Jagan Varadarajan successfully defended his PhD thesis

On 30th August 2012, Jagan Varadarajan successfully defended his PhD thesis entitled "Sequential Topic Models for Mining Recurrent Activities and their Relationships: Application to long term video recordings ", supervised by Dr. Jean-Marc Odobez.

The thesis took place in the context of the SNF funded HAI project as well as the FP7 European project Vanaheim.

The private defense was held on 9 July 2012 and was successfully defended in the presence of an international jury committee consisting of five experts in the field: Prof. Pascal Fua (EPFL, Switzerland), Prof. Shaogong Gong (QMUL, London), Prof. Bernt Schiele (MPI, Germany), Prof. Pascal Frossard and the thesis advisor Dr. Jean-Marc Odobez (Idiap, EPFL, Switzerland).

PhD summary:

The work addresses the problem of mining complex data streams such as videos coming from public surveillance scenes. The thesis proposes several probabilistic graphical models that can, for example, take a video of a traffic junction or a metro station scene and automatically discover activity patterns that occur in the scene. Using this modeling we can answer questions such as: What are the dominant activities occurring in the scene? When do they start and end? Are there causal and co-occurrence relations among activities? Are there cyclic phases given by the traffic signals in the scene? Are there abnormal events occurring in the scene? and so on.

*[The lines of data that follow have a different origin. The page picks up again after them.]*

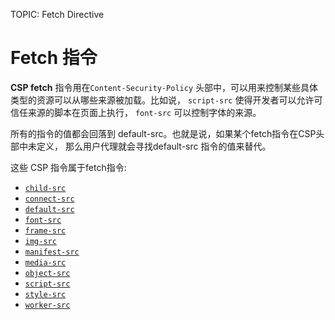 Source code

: TOPIC: Fetch Directive

# Fetch 指令

**CSP fetch** 指令用在`Content-Security-Policy` 头部中，可以用来控制某些具体类型的资源可以从哪些来源被加载。比如说，
`script-src` 使得开发者可以允许可信任来源的脚本在页面上执行， `font-src` 可以控制字体的来源。

所有的指令的值都会回落到 default-src。也就是说，如果某个fetch指令在CSP头部中未定义， 那么用户代理就会寻找default-src 指令的值来替代。

这些 CSP 指令属于fetch指令:

- [`child-src`](https://developer.mozilla.org/zh-CN/docs/Web/HTTP/Headers/Content-Security-Policy/child-src)
- [`connect-src`](https://developer.mozilla.org/en-US/docs/Web/HTTP/Headers/Content-Security-Policy/connect-src)
- [`default-src`](https://developer.mozilla.org/en-US/docs/Web/HTTP/Headers/Content-Security-Policy/default-src)
- [`font-src`](https://developer.mozilla.org/zh-CN/docs/Web/HTTP/Headers/Content-Security-Policy/font-src)
- [`frame-src`](https://developer.mozilla.org/zh-CN/docs/Web/HTTP/Headers/Content-Security-Policy/frame-src)
- [`img-src`](https://developer.mozilla.org/zh-CN/docs/Web/HTTP/Headers/Content-Security-Policy/img-src)
- [`manifest-src`](https://developer.mozilla.org/zh-CN/docs/Web/HTTP/Headers/Content-Security-Policy/manifest-src)
- [`media-src`](https://developer.mozilla.org/zh-CN/docs/Web/HTTP/Headers/Content-Security-Policy/media-src)
- [`object-src`](https://developer.mozilla.org/zh-CN/docs/Web/HTTP/Headers/Content-Security-Policy/object-src)
- [`script-src`](https://developer.mozilla.org/zh-CN/docs/Web/HTTP/Headers/Content-Security-Policy/script-src)
- [`style-src`](https://developer.mozilla.org/zh-CN/docs/Web/HTTP/Headers/Content-Security-Policy/style-src)
- [`worker-src`](https://developer.mozilla.org/zh-CN/docs/Web/HTTP/Headers/Content-Security-Policy/worker-src)
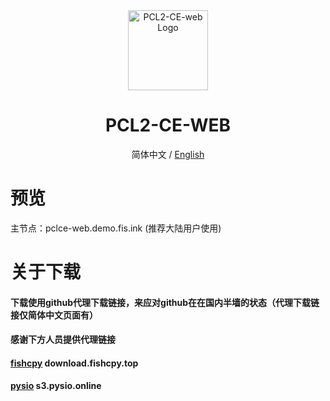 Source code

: <div align="center">

<img src="https://cdn.fishcpy.top/img/2025/04/06/67f245809f816.png" width="128" height="128" alt="PCL2-CE-web Logo">

# PCL2-CE-WEB<br>
简体中文 / [English](./README_EN.md)

</div>

# 预览
主节点：pclce-web.demo.fis.ink (推荐大陆用户使用)<br>

# 关于下载

#### 下载使用github代理下载链接，来应对github在在国内半墙的状态（代理下载链接仅简体中文页面有）<br>
#### 感谢下方人员提供代理链接
#### [fishcpy](https://github.com/fishcpy) download.fishcpy.top
#### [pysio](https://github.com/pysio2007) s3.pysio.online
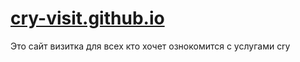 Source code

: # [cry-visit.github.io](https://cryteam-ru.github.io/cry-visit.github.io/)
Это сайт визитка для всех кто хочет ознокомится с услугами cry
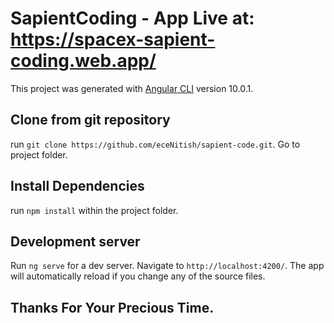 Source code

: # SapientCoding - App Live at: https://spacex-sapient-coding.web.app/ 

This project was generated with [Angular CLI](https://github.com/angular/angular-cli) version 10.0.1.

## Clone from git repository

run `git clone https://github.com/eceNitish/sapient-code.git`. Go to project folder.

## Install Dependencies

run `npm install` within the project folder.

## Development server

Run `ng serve` for a dev server. Navigate to `http://localhost:4200/`. The app will automatically reload if you change any of the source files.

## Thanks For Your Precious Time.
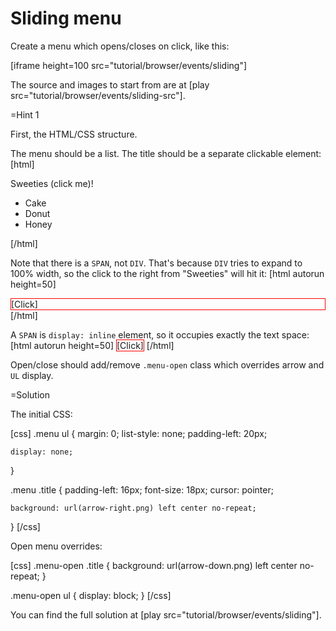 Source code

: 
# Sliding menu 

Create a menu which opens/closes on click, like this:

[iframe height=100 src="tutorial/browser/events/sliding"]

The source and images to start from are at [play src="tutorial/browser/events/sliding-src"].


=Hint 1

First, the HTML/CSS structure.

The menu should be a list. The title should be a separate clickable element:
[html]
<div class="menu">
  <span class="title">Sweeties (click me)!</span>
  <ul>
    <li>Cake</li>
    <li>Donut</li>
    <li>Honey</li>
  </ul>
</div>
[/html]

Note that there is a `SPAN`, not `DIV`. That's because `DIV` tries to expand to 100% width, so the click to the right from "Sweeties" will hit it:
[html autorun height=50]
<div style="border: solid red 1px">[Click]</div>
[/html]

A `SPAN` is `display: inline` element, so it occupies exactly the text space:
[html autorun height=50]
<span style="border: solid red 1px">[Click]</span>
[/html]

Open/close should add/remove `.menu-open` class which overrides arrow and `UL` display.



=Solution


The initial CSS:

[css]
  .menu ul {
    margin: 0;
    list-style: none;
    padding-left: 20px;
    
    display: none;
  }
  
  .menu .title {
    padding-left: 16px;
    font-size: 18px;
    cursor: pointer;
    
    background: url(arrow-right.png) left center no-repeat;       
  }
[/css]

Open menu overrides:

[css]
  .menu-open .title {
    background: url(arrow-down.png) left center no-repeat; 
  }
  
  .menu-open ul {
    display: block;
  }
[/css]

You can find the full solution at [play src="tutorial/browser/events/sliding"].

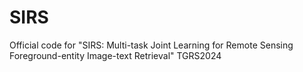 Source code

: # SIRS
Official code for "SIRS: Multi-task Joint Learning for Remote Sensing Foreground-entity Image-text Retrieval" TGRS2024
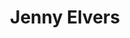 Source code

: ---
permalink: /fest-flauschig/jingles/jennyelvers
layout: timestamp
title: Jenny Elvers
type_csv: jingles
csv_name: timestamps_jennyelvers
parent: Jingles
grand_parent: Fest und Flauschig
--- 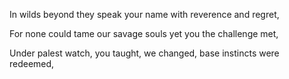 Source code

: In wilds beyond they speak your name with reverence and regret,

For none could tame our savage souls yet you the challenge met,

Under palest watch, you taught, we changed, base instincts were redeemed,

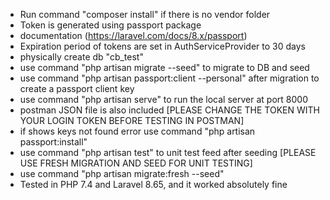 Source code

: - Run command "composer install" if there is no vendor folder
- Token is generated using passport package
- documentation (https://laravel.com/docs/8.x/passport)
- Expiration period of tokens are set in AuthServiceProvider to 30 days
- physically create db "cb_test"
- use command "php artisan migrate --seed" to migrate to DB and seed
- use command "php artisan passport:client --personal" after migration to create a passport client key
- use command "php artisan serve" to run the local server at port 8000
- postman JSON file is also included [PLEASE CHANGE THE TOKEN WITH YOUR LOGIN TOKEN BEFORE TESTING IN POSTMAN]
- if shows keys not found error use command "php artisan passport:install"
- use command "php artisan test" to unit test feed after seeding [PLEASE USE FRESH MIGRATION AND SEED FOR UNIT TESTING]
- use command "php artisan migrate:fresh --seed"
- Tested in PHP 7.4 and Laravel 8.65, and it worked absolutely fine

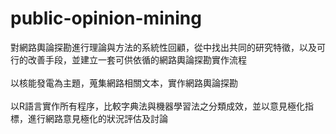 # public-opinion-mining
對網路輿論探勘進行理論與方法的系統性回顧，從中找出共同的研究特徵，以及可行的改善手段，並建立一套可供依循的網路輿論探勘實作流程<br/>
<br/>
以核能發電為主題，蒐集網路相關文本，實作網路輿論探勘<br/>
<br/>
以R語言實作所有程序，比較字典法與機器學習法之分類成效，並以意見極化指標，進行網路意見極化的狀況評估及討論 <br/>
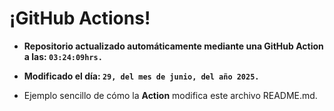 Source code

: # ¡GitHub Actions!
* **Repositorio actualizado automáticamente mediante una GitHub Action a las: `03:24:09hrs.`**
* **Modificado el día: `29, del mes de junio, del año 2025.`**

* Ejemplo sencillo de cómo la **Action** modifica este archivo README.md.
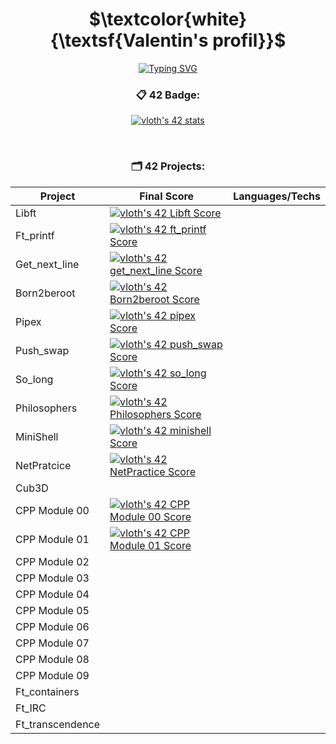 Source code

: <h1 align="center">$\textcolor{white}{\textsf{Valentin's profil}}$ </h1>

<p align="center"><a href="https://git.io/typing-svg"><img src="https://readme-typing-svg.demolab.com?font=Fira+Code&weight=700&duration=5&pause=1700&color=74F724&center=true&width=435&lines=42+Student+%F0%9F%A7%91%E2%80%8D%F0%9F%8E%93;Junior+Full-Stack+Developer+%F0%9F%92%BB;Biggest+Star+Wars+Fan+%F0%9F%AA%90;Passionate+About+Video+Games+%F0%9F%8E%AE" alt="Typing SVG" /></a></p>
<h3 align="center">📋 42 Badge:</h3>
<p align="center"><a href="https://github.com/JaeSeoKim/badge42"><img src="https://badge42.vercel.app/api/v2/clgqf682t003508lb85645y40/stats?cursusId=21&coalitionId=47" alt="vloth's 42 stats" /></a></p>
</br>
<h3 align="center">🗂 42 Projects:</h3>

| Project         | Final Score                       | Languages/Techs |
|---------------- | ----------------------------------|---------------- |
| Libft           |[![vloth's 42 Libft Score](https://badge42.vercel.app/api/v2/clgqf682t003508lb85645y40/project/2180153)](https://github.com/JaeSeoKim/badge42)
| Ft_printf       |<a href="https://github.com/JaeSeoKim/badge42"><img src="https://badge42.vercel.app/api/v2/clgqf682t003508lb85645y40/project/2357265" alt="vloth's 42 ft_printf Score" /></a>
| Get_next_line   |<a href="https://github.com/JaeSeoKim/badge42"><img src="https://badge42.vercel.app/api/v2/clgqf682t003508lb85645y40/project/2208989" alt="vloth's 42 get_next_line Score" /></a>
| Born2beroot     |<a href="https://github.com/JaeSeoKim/badge42"><img src="https://badge42.vercel.app/api/v2/clgqf682t003508lb85645y40/project/2292985" alt="vloth's 42 Born2beroot Score" /></a>
| Pipex           |<a href="https://github.com/JaeSeoKim/badge42"><img src="https://badge42.vercel.app/api/v2/clgqf682t003508lb85645y40/project/2402054" alt="vloth's 42 pipex Score" /></a>
| Push_swap       |<a href="https://github.com/JaeSeoKim/badge42"><img src="https://badge42.vercel.app/api/v2/clgqf682t003508lb85645y40/project/2444994" alt="vloth's 42 push_swap Score" /></a>
| So_long         |<a href="https://github.com/JaeSeoKim/badge42"><img src="https://badge42.vercel.app/api/v2/clgqf682t003508lb85645y40/project/2426054" alt="vloth's 42 so_long Score" /></a>
| Philosophers    |<a href="https://github.com/JaeSeoKim/badge42"><img src="https://badge42.vercel.app/api/v2/clgqf682t003508lb85645y40/project/2679629" alt="vloth's 42 Philosophers Score" /></a>
| MiniShell       |<a href="https://github.com/JaeSeoKim/badge42"><img src="https://badge42.vercel.app/api/v2/clgqf682t003508lb85645y40/project/2908495" alt="vloth's 42 minishell Score" /></a>
| NetPratcice     |<a href="https://github.com/JaeSeoKim/badge42"><img src="https://badge42.vercel.app/api/v2/clgqf682t003508lb85645y40/project/2923008" alt="vloth's 42 NetPractice Score" /></a>
| Cub3D           |
| CPP Module 00   |<a href="https://github.com/JaeSeoKim/badge42"><img src="https://badge42.vercel.app/api/v2/clgqf682t003508lb85645y40/project/2929926" alt="vloth's 42 CPP Module 00 Score" /></a>
| CPP Module 01   |<a href="https://github.com/JaeSeoKim/badge42"><img src="https://badge42.vercel.app/api/v2/clgqf682t003508lb85645y40/project/3043188" alt="vloth's 42 CPP Module 01 Score" /></a>
| CPP Module 02   |
| CPP Module 03   |
| CPP Module 04   |
| CPP Module 05   |
| CPP Module 06   |
| CPP Module 07   |
| CPP Module 08   |
| CPP Module 09   |
| Ft_containers   |
| Ft_IRC          |
| Ft_transcendence|
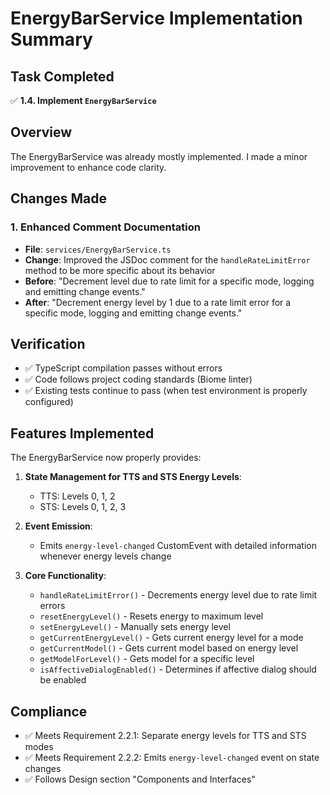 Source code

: # EnergyBarService Implementation Summary

## Task Completed
✅ **1.4. Implement `EnergyBarService`**

## Overview
The EnergyBarService was already mostly implemented. I made a minor improvement to enhance code clarity.

## Changes Made

### 1. Enhanced Comment Documentation
- **File**: `services/EnergyBarService.ts`
- **Change**: Improved the JSDoc comment for the `handleRateLimitError` method to be more specific about its behavior
- **Before**: "Decrement level due to rate limit for a specific mode, logging and emitting change events."
- **After**: "Decrement energy level by 1 due to a rate limit error for a specific mode, logging and emitting change events."

## Verification
- ✅ TypeScript compilation passes without errors
- ✅ Code follows project coding standards (Biome linter)
- ✅ Existing tests continue to pass (when test environment is properly configured)

## Features Implemented
The EnergyBarService now properly provides:

1. **State Management for TTS and STS Energy Levels**:
   - TTS: Levels 0, 1, 2
   - STS: Levels 0, 1, 2, 3

2. **Event Emission**:
   - Emits `energy-level-changed` CustomEvent with detailed information whenever energy levels change

3. **Core Functionality**:
   - `handleRateLimitError()` - Decrements energy level due to rate limit errors
   - `resetEnergyLevel()` - Resets energy to maximum level
   - `setEnergyLevel()` - Manually sets energy level
   - `getCurrentEnergyLevel()` - Gets current energy level for a mode
   - `getCurrentModel()` - Gets current model based on energy level
   - `getModelForLevel()` - Gets model for a specific level
   - `isAffectiveDialogEnabled()` - Determines if affective dialog should be enabled

## Compliance
- ✅ Meets Requirement 2.2.1: Separate energy levels for TTS and STS modes
- ✅ Meets Requirement 2.2.2: Emits `energy-level-changed` event on state changes
- ✅ Follows Design section "Components and Interfaces"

One of the main contributions of this thesis is a novel method called Probabilistic Latent Sequential Motifs (PLSM) that automatically extracts and locates sequential activity patterns from time series data caused due to multiple activities simultaneously. The method is completely unsupervised i.e., uses simple low-level visual features and no human intervention to obtain activities with temporal structure and semantic significance.

The Mixed Event Relationship (MER) model, which is another notable contribution of the thesis, builds on top of the PLSM's detected activities to infer higher level scene semantics such as scene cycles and event relations. While these methods can be extended to mine activities from multi-dimensional time-series data in general; immediate implications are in the domain of surveillance video summarization, indexing and retrieval, abnormal event spotting and automatic stream selection.